Si l’on ajoute à cela que l’Irak est certes un partenaire économique non négligeable de la Syrie -mais que celle-ci est de moins en moins solvable;  et que les fractions irakiennes sont liées de manière opaque aux fractions qui se déchirent au sommet du régime iranien depuis des mois, on admettra qu’il faut sans doute relativiser l’efficacité du soutien irakien à Damas.

Un Liban dans une prudence contrainte

Pour le Liban enfin, point n’est besoin de grands discours. Même si les troupes syriennes ont été obligées de quitter le pays en 2005, contrecoup de l’attentat contre Rafic Hariri et du mouvement populaire de masse du 14 février 2005, l’influence de Damas reste évidemment très forte au Pays du Cèdre. Appuyé sur une communauté chiite nombreuse qu’il a efficacement structurée, avec une politique sociale et de formation bénéficiant de gros investissements, le Hezbollah est devenu une force politique nationale importante, avec des cadres des élus et des ministres. On sait que le gouvernement libanais du premier ministre sunnite Najib Mikati est sous influence du Hezbollah, et que celui-ci défend le régime du président Assad. Mais il s’écrit que certaines tensions se seraient exprimées au sein du Hezbollah sur cette question du soutien au régime syrien face à un mouvement d’opposition dont le caractère populaire n’est pas niable 2.. Car le Hezbollah a son propre agenda politique, qui peut être affaibli par les errements répressifs du régime de Damas.

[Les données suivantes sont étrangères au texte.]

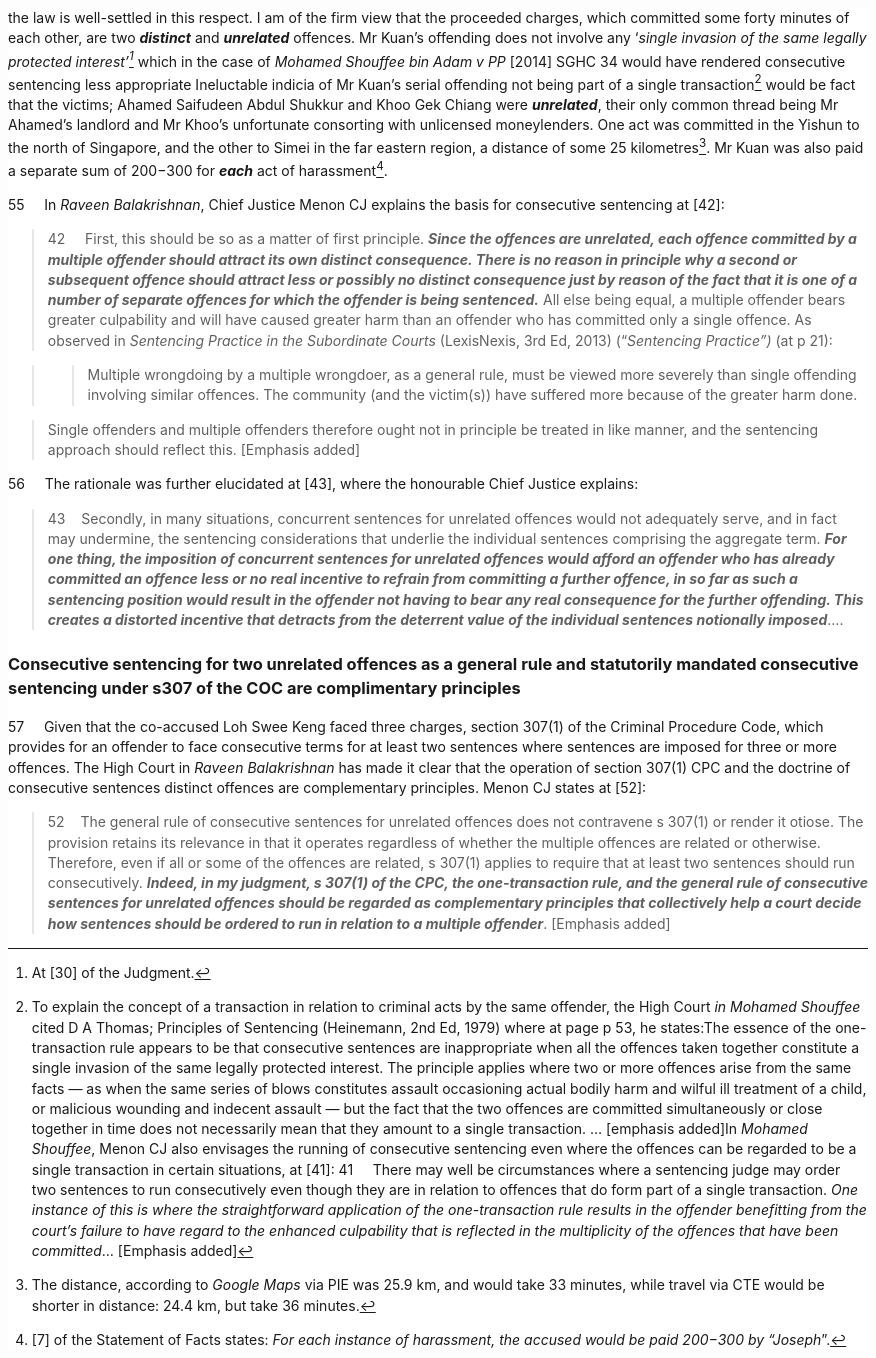 the law is well-settled in this respect. I am of the firm view that the proceeded charges, which committed some forty minutes of each other, are two **_distinct_** and **_unrelated_** offences. Mr Kuan’s offending does not involve any ‘_single invasion of the same legally protected interest’[^35]_ which in the case of _Mohamed Shouffee bin Adam v PP_ <span class="citation">\[2014\] SGHC 34</span> would have rendered consecutive sentencing less appropriate Ineluctable indicia of Mr Kuan’s serial offending not being part of a single transaction[^36] would be fact that the victims; Ahamed Saifudeen Abdul Shukkur and Khoo Gek Chiang were **_unrelated_**, their only common thread being Mr Ahamed’s landlord and Mr Khoo’s unfortunate consorting with unlicensed moneylenders. One act was committed in the Yishun to the north of Singapore, and the other to Simei in the far eastern region, a distance of some 25 kilometres[^37]. Mr Kuan was also paid a separate sum of $200-$300 for **_each_** act of harassment[^38].

55     In _Raveen Balakrishnan_, Chief Justice Menon CJ explains the basis for consecutive sentencing at \[42\]:

> 42     First, this should be so as a matter of first principle. **_Since the offences are unrelated, each offence committed by a multiple offender should attract its own distinct consequence. There is no reason in principle why a second or subsequent offence should attract less or possibly no distinct consequence just by reason of the fact that it is one of a number of separate offences for which the offender is being sentenced._** All else being equal, a multiple offender bears greater culpability and will have caused greater harm than an offender who has committed only a single offence. As observed in _Sentencing Practice in the Subordinate Courts_ (LexisNexis, 3rd Ed, 2013) (“_Sentencing Practice”)_ (at p 21):

>> Multiple wrongdoing by a multiple wrongdoer, as a general rule, must be viewed more severely than single offending involving similar offences. The community (and the victim(s)) have suffered more because of the greater harm done.

> Single offenders and multiple offenders therefore ought not in principle be treated in like manner, and the sentencing approach should reflect this. \[Emphasis added\]

56     The rationale was further elucidated at \[43\], where the honourable Chief Justice explains:

> 43    Secondly, in many situations, concurrent sentences for unrelated offences would not adequately serve, and in fact may undermine, the sentencing considerations that underlie the individual sentences comprising the aggregate term. **_For one thing, the imposition of concurrent sentences for unrelated offences would afford an offender who has already committed an offence less or no real incentive to refrain from committing a further offence, in so far as such a sentencing position would result in the offender not having to bear any real consequence for the further offending. This creates a distorted incentive that detracts from the deterrent value of the individual sentences notionally imposed_**….

### Consecutive sentencing for two unrelated offences as a general rule and statutorily mandated consecutive sentencing under s307 of the COC are complimentary principles

57     Given that the co-accused Loh Swee Keng faced three charges, section 307(1) of the Criminal Procedure Code, which provides for an offender to face consecutive terms for at least two sentences where sentences are imposed for three or more offences. The High Court in _Raveen Balakrishnan_ has made it clear that the operation of section 307(1) CPC and the doctrine of consecutive sentences distinct offences are complementary principles. Menon CJ states at \[52\]:

> 52    The general rule of consecutive sentences for unrelated offences does not contravene s 307(1) or render it otiose. The provision retains its relevance in that it operates regardless of whether the multiple offences are related or otherwise. Therefore, even if all or some of the offences are related, s 307(1) applies to require that at least two sentences should run consecutively. **_Indeed, in my judgment, s 307(1) of the CPC, the one-transaction rule, and the general rule of consecutive sentences for unrelated offences should be regarded as complementary principles that collectively help a court decide how sentences should be ordered to run in relation to a multiple offender_**. \[Emphasis added\]


[^1]: Section 34 of the Penal Code provides thatWhen a criminal act is done by several persons, in furtherance of the common intention of all, each of such persons is liable for that act in the same manner as if the act were done by him alone.
[^2]: Section 28(1) of the Moneylenders Act provides: 28.–(1) Subject to subsection (3), where an unlicensed moneylender –(b) commits any act likely to cause alarm or annoyance to his borrower or surety, any member of the family of the borrower or surety, or any other person, in connection with the loan to the borrower, whether or not the unlicensed moneylender does the act personally or by any person acting on his behalf, the unlicensed moneylender shall be guilty of an offence.
[^3]: Section 28(2) providesSubject to subsection (3), any person who, acting on behalf of an unlicensed moneylender, commits or attempts to commit any of the acts specified in subsection (1) shall be guilty of an offence and —(a) shall on conviction be punished with imprisonment for a term not exceeding 5 years and shall also be liable to a fine of not less than $5,000 and not more than $50,000…(3) Subject to sections 325(1) and 330(1) of the Criminal Procedure Code 2010 —(a) except as provided in paragraph (b), a person who is convicted for the first time of an offence under subsection (1) or (2) shall also be liable to be punished with caning with not more than 6 strokes.
[^4]: Exhibit PS-1.
[^5]: Exhibit P4; In their table entitled: _Sentencing Precedents – HUML (No Property Damage, Locking Gat_e)
[^6]: Since the points of reference for the other cases is expressed in months, the equivalent for the term of 40 weeks would translate to 280 days’ imprisonment, which could be expressed, when divided by 30.5 (representing notional averaged ‘months’) to about **9 months and five days: ** imprisonment.
[^7]: At \[10\] of the Statement of Facts.
[^8]: Material is from \[5\]-\[15\] of _PP v Belveder Lai_
[^9]: DPP Shenna Tjoa
[^10]: The accused _Huang Deyi_ had a schizotypal personality disorder.
[^11]: Please see _Lai Oei Mui Jenny v PP_ <span class="citation">\[1993\] 2 SLR(R) 406</span> at \[11\] to \[12\] and _PP v Perumal Suppiah_ <span class="citation">\[2000\] 2 SLR(R) 145</span> at \[23\]
[^12]: At \[22\] of _Ong Chee Eng_, Chao JA states: 22     In applying these “tough laws”, the courts must be careful to uphold the deterrence objectives that Parliament had in mind when enacting the severe mandatory minimum punishments. **But the courts must also apply the law sensitively, keeping in mind the intricate context in which deterrence works and the deliberate decision Parliament made to grant the courts some leeway in sentencing. A nuanced approach is called for, and unintended distortions in the ecosystem of measures Parliament has structured should be avoided.: ** \[Emphasis added\]
[^13]: Charge DAC-906093-2019 also
[^14]: All the mischief offences were committed on 26 March 2018.
[^15]: Exhibit P6, Skeletal Address on Sentence by Prosecution at \[5\] to \[9\]
[^16]: Notes of Evidence, Day 2, pages 3-6 and pages 9-12.
[^17]: Notes of Evidence, Day 2, Page 10, lines 16-18.
[^18]: Notes of Evidence, Day 2, Page 11, lines 2-16.
[^19]: Notes of Evidence Day 2, Page 12, lines 2-8.
[^20]: Notes of Evidence Day 2, Page 9 line 31 to Page 10, line 18.
[^21]: Exhibit P6; Skeletal Address on Sentence by Prosecution at \[2\]
[^22]: His honour states in _Chong Han Rui_ at \[1\] that :1       Consistency in sentencing is a key principle in our criminal justice system. This is rooted in the notion that all are equal before the law (_Public Prosecutor v Ng Sae Kiat and other appeals_ <span class="citation">\[2015\] 5 SLR 167</span> (“_Ng Sae Kiat_”) at \[76\], citing _Green v R_ (2011) 283 ALR 1 at \[30\]). **The principle of parity in sentencing between co-offenders urges that sentences meted out to co-offenders who are party to a common criminal enterprise should not be unduly disparate from each other. To put it simply, those of similar culpability should receive similar sentences, while those of greater culpability should generally be more severely punished: **. \[Emphasis added\]
[^23]: At \[38\] of the Judgment. Other factors showing ‘B’ to be a more culpable offender from the respective records of offending can be found in \[39\] of the Grounds of Decision, but these are not germane to the considerations in the instant case.
[^24]: At \[52\] of the Judgment.
[^25]: 5\. Investigations revealed that sometime in 2017, the accused (_Mr Loh_) became acquainted with Kuan through a mutual friend. Sometime in December 2018, **Kuan invited the accused to earn additional income by assisting an unknown unlicensed moneylender known only as “Joseph”. Kuan promised to share half his remuneration from “Joseph” with the accused.: ** The accused agreed to work for “Joseph” by performing harassment jobs with Kuan. “Joseph” is not an excluded moneylender, an exempt moneylender or authorised to do so by licence.6. The accused and Kuan adopted the same modus operandi in each harassment job performed on behalf of “Joseph”. **Kuan would first receive the debtor’s address from “Joseph” via the WhatsApp messaging application. Thereafter, Kuan would send the address to the accused. The accused would then drive the rented car bearing vehicle number: ** (vehicle number) **to Kuan’s location and fetch him to the debtor’s residence to commit acts of harassment.:**
[^26]: The four men were the **principal: ** members of the conspiracy. Other members who played a more peripheral role were also dealt with. Another associate of Mr **Ron Lim De Mai: ** received a sentence of 36 months and four strokes of the cane _vide_ DAC-917596-2016, for a minor role in the conspiracy. An appeal against this sentence (MA 9095/2018/01) was dismissed. Of Mr Amin’s team, one; Ms **Nur Atika Fuziana Binte Sherhan: **, who had assisted in tracking the victim and his companion, was treated as a youthful offender at age 20, and was sentenced to undergo reformative training. The third person in the group; Mr **Juhari Bin Ab Karim: **. who had inflicted a punch pleaded guilty to a charge of causing hurt and received a 12-month term of imprisonment.
[^27]: The full grounds for the sentence the two men received are stated in <span class="citation">\[2019\] SGDC 127</span>
[^28]: Notes of Evidence, Day 2, page 4, line 11.
[^29]: Notes of Evidence Day 2, page 4, line 17-19.
[^30]: The salient past of Mr Loh’s written mitigation plea (Exhibit D1 in SC-901668-2019) reads: 7. It was during this time when the family finances were extremely tight, that our client began to have heated arguments with his wife. Our client’s wife always argued with him, about not having enough money to run the family.8. That was the extent of our client’s life until the date of the commission of these offences. He was scrounging for monies at work, to pay off the said Company’s debts and after work, when he returns home, he would face issues with his wife.9. There was no peace at all in our client’s life.10. **Sometime in 2015, in desperation, our client went to the licensed money lenders to borrow monies. This only led to more problems for our client: **.11. Our client was unable to cope with his financial troubles…
[^31]: Notes of Evidence, Day 2, page 4, line 15.
[^32]: Notes of Evidence, Day 2, page 5, line 7.
[^33]: These would be DAC-905538-2019 and DAC-911875-2019
[^34]: In Yishun and Simei.
[^35]: At \[30\] of the Judgment.
[^36]: To explain the concept of a transaction in relation to criminal acts by the same offender, the High Court _in Mohamed Shouffee_ cited D A Thomas; Principles of Sentencing (Heinemann, 2nd Ed, 1979) where at page p 53, he states:The essence of the one-transaction rule appears to be that consecutive sentences are inappropriate when all the offences taken together constitute a single invasion of the same legally protected interest. The principle applies where two or more offences arise from the same facts — as when the same series of blows constitutes assault occasioning actual bodily harm and wilful ill treatment of a child, or malicious wounding and indecent assault — but the fact that the two offences are committed simultaneously or close together in time does not necessarily mean that they amount to a single transaction. … \[emphasis added\]In _Mohamed Shouffee_, Menon CJ also envisages the running of consecutive sentencing even where the offences can be regarded to be a single transaction in certain situations, at \[41\]: 41     There may well be circumstances where a sentencing judge may order two sentences to run consecutively even though they are in relation to offences that do form part of a single transaction. _One instance of this is where the straightforward application of the one-transaction rule results in the offender benefitting from the court’s failure to have regard to the enhanced culpability that is reflected in the multiplicity of the offences that have been committed_… \[Emphasis added\]
[^37]: The distance, according to _Google Maps_ via PIE was 25.9 km, and would take 33 minutes, while travel via CTE would be shorter in distance: 24.4 km, but take 36 minutes.
[^38]: \[7\] of the Statement of Facts states: _For each instance of harassment, the accused would be paid $200-$300 by “Joseph_”.
[^39]: Notes of Evidence Day 2, page 12 line 7 to page 15, line 8.
[^40]: A discussion on applicable sentences in non-fire harassment cases can be found in _Public Prosecutor v Quek Li Hao_ <span class="citation">\[2013\] 4 SLR 471</span>; <span class="citation">\[2013\] SGHC 152</span> at \[23\] to\[40\].
[^41]: At \[77\] of the Judgment in _Raveen Balakrishnan._ Mr Loh had just a single HUML charge taken into consideration for his sentencing.
[^42]: At \[66\] of _Shouffee_ Menon CJ underscored the importance of stating the sentence which ought to have been imposed before a recalibration to allow a proper point of reference to fully understand the context upon which the eventual sentence was imposed, and what it would have been without the countervailing factors which militated an adjustment, so as to preserve the integrity of benchmarks:… By stating explicitly that the individual sentence that would otherwise have been imposed is being recalibrated by reason of the totality principle, the sentencing judge not only demonstrates principled adherence to the applicable sentencing benchmarks but also ensures that the integrity of those benchmarks for the discrete offences is not affected by the recalibration that he has done in the particular case that is before him by reason of the particular facts and circumstances at hand. \[emphasis in original\]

Enfin les très fortes tensions qui déchirent la Syrie depuis plus de huit mois ont des conséquences directes au Liban même, et pas seulement des zones frontalières poreuses depuis toujours. La position d’abstention de Beyrouth vis-à-vis des condamnations de la Syrie est donc tout, sauf surprenante. Et, compte tenu des traditions locales de contrebande à travers la frontière libano-syrienne, on peut penser que les sanctions économiques régionales et internationales contre la Syrie s’en trouveront pour partie affaiblies. De même que les banques libanaises permettront de contourner les embargos bancaires. Au total, ce sont bien plus des considérations politiques et stratégiques régionales à la fois structurelles (des dernières décennies) et conjoncturelles (des révolutions arabes) qui fondent les alliances ou accords plus ou moins formalisés et plus ou moins contraints entre Etats (Iran-Syrie, Syrie-Liban) et entre Etats et forces politiques (Iran-Syrie-Hezbollah-Hamas).


NOTES

1 Voir le chapitre consacré à l’Iran dans le volumineux rapport de la Bahrain Independant Commission of Inquiry, rendu public le 23 novembre 2011: http://files.bici.org.bh/BICIreportEN.pdf

2 Voir par exemple l’analyse de ces tensions par Jean-Pierre Perrin dans Libération du 19 novembre 2011.

3 Il faut , là encore, nuancer: si le Bahreïn et Abou Dhabi se méfie tout particulièrement de Téhéran, les positions sont moins déclarées au Koweït et au Qatar, et Dubaï et Oman ont des relations plutôt amicales (et commercialement intéressées) avec leur puissant voisin.